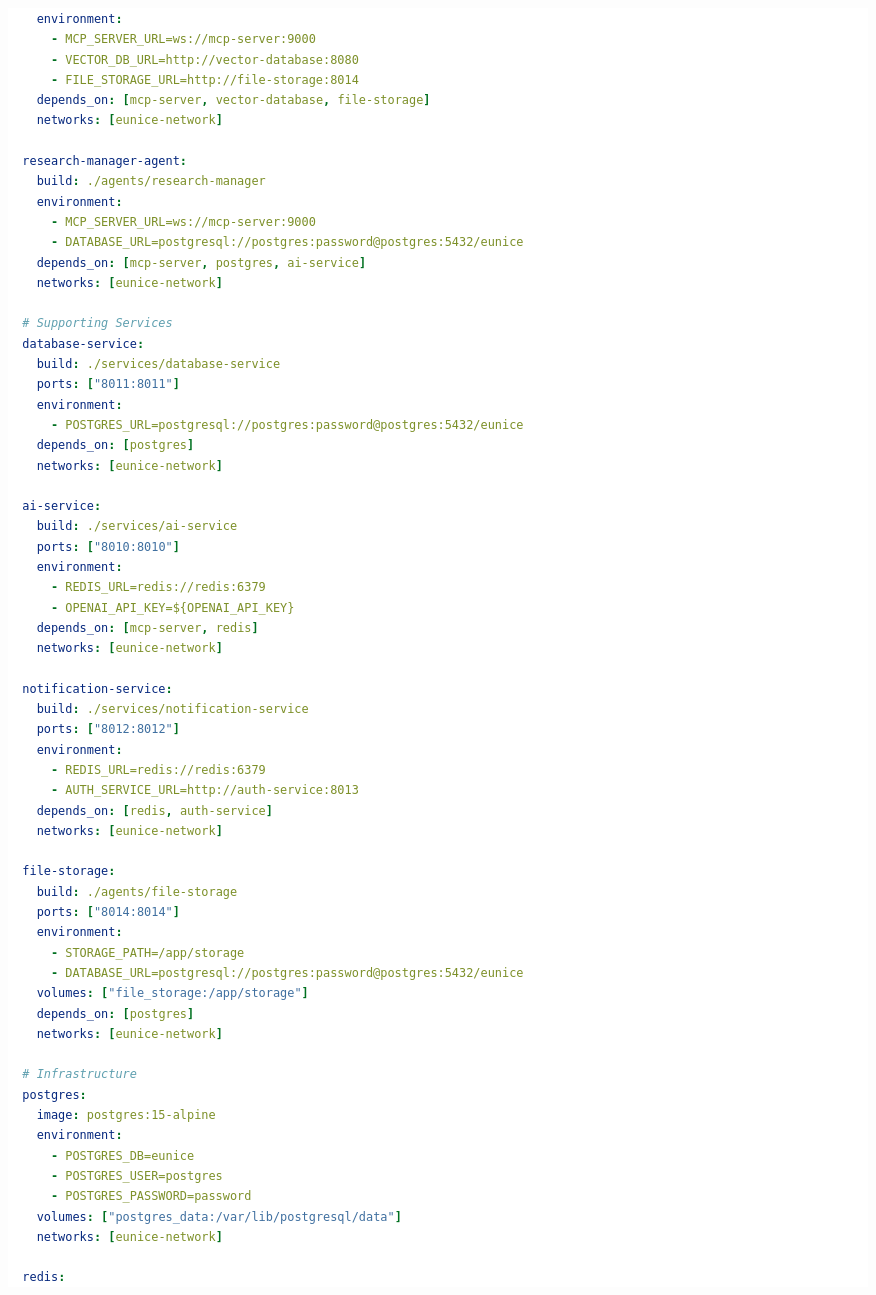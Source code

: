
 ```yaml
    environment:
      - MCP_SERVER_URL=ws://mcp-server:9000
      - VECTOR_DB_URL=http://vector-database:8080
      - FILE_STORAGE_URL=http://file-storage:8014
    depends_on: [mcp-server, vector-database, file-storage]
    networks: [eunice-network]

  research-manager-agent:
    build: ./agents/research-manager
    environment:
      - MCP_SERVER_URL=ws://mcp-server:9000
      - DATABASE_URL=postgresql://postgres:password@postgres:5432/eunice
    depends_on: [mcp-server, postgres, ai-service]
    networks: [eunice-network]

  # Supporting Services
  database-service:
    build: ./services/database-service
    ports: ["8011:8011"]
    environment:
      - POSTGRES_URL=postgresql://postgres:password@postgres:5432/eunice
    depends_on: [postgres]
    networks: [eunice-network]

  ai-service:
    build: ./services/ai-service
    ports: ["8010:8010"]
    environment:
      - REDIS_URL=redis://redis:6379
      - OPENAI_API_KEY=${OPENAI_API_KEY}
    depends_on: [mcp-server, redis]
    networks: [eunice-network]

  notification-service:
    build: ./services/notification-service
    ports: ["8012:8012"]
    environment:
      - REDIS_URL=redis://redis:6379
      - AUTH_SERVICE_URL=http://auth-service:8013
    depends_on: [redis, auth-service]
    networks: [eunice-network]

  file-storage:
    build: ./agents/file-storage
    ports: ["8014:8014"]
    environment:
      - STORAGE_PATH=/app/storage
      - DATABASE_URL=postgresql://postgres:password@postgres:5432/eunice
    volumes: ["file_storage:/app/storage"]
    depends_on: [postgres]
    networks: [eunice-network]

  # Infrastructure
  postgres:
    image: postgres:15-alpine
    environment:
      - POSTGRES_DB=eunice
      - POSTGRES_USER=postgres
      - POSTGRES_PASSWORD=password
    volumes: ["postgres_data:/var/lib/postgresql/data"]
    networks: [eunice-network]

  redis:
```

================

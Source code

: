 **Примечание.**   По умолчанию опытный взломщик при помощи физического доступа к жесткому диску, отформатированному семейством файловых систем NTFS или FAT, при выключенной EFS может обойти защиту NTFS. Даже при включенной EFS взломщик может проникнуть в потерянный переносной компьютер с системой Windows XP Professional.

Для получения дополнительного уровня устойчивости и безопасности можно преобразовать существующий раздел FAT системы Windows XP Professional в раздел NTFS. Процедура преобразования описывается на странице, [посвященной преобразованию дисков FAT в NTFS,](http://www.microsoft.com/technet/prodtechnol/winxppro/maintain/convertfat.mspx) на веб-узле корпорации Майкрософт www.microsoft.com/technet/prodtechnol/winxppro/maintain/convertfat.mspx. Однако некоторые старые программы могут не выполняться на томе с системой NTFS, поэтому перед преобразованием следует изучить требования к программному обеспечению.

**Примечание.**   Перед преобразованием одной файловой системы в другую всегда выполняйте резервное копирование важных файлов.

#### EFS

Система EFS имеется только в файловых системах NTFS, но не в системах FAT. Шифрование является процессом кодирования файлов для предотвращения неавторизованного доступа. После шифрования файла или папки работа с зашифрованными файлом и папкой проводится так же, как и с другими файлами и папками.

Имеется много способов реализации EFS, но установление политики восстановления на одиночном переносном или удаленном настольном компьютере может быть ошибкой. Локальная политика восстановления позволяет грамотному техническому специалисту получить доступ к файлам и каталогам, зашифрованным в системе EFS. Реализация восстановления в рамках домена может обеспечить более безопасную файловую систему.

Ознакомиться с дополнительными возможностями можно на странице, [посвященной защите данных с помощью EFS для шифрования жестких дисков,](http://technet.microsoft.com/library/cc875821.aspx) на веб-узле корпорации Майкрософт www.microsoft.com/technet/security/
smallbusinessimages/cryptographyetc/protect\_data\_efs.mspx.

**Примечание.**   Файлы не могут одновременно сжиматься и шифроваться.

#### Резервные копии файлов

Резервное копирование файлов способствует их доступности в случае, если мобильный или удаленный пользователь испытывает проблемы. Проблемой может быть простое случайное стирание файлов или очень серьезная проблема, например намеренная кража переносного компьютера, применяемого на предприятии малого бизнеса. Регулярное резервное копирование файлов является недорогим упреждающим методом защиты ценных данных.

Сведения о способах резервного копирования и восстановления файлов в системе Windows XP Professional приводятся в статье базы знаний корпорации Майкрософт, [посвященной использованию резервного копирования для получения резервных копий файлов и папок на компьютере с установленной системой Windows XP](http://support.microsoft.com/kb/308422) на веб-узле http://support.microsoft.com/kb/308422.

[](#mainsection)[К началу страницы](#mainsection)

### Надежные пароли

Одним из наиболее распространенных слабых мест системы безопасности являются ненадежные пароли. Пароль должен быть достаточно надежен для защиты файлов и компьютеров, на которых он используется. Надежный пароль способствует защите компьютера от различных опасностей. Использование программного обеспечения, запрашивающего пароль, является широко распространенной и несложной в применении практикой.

================

What you should do
Show every line of the material above in which "безопасности" is present.

Result for this exercise
Для получения дополнительного уровня устойчивости и безопасности можно преобразовать существующий раздел FAT системы Windows XP Professional в раздел NTFS. Процедура преобразования описывается на странице, [посвященной преобразованию дисков FAT в NTFS,](http://www.microsoft.com/technet/prodtechnol/winxppro/maintain/convertfat.mspx) на веб-узле корпорации Майкрософт www.microsoft.com/technet/prodtechnol/winxppro/maintain/convertfat.mspx. Однако некоторые старые программы могут не выполняться на томе с системой NTFS, поэтому перед преобразованием следует изучить требования к программному обеспечению.
Одним из наиболее распространенных слабых мест системы безопасности являются ненадежные пароли. Пароль должен быть достаточно надежен для защиты файлов и компьютеров, на которых он используется. Надежный пароль способствует защите компьютера от различных опасностей. Использование программного обеспечения, запрашивающего пароль, является широко распространенной и несложной в применении практикой.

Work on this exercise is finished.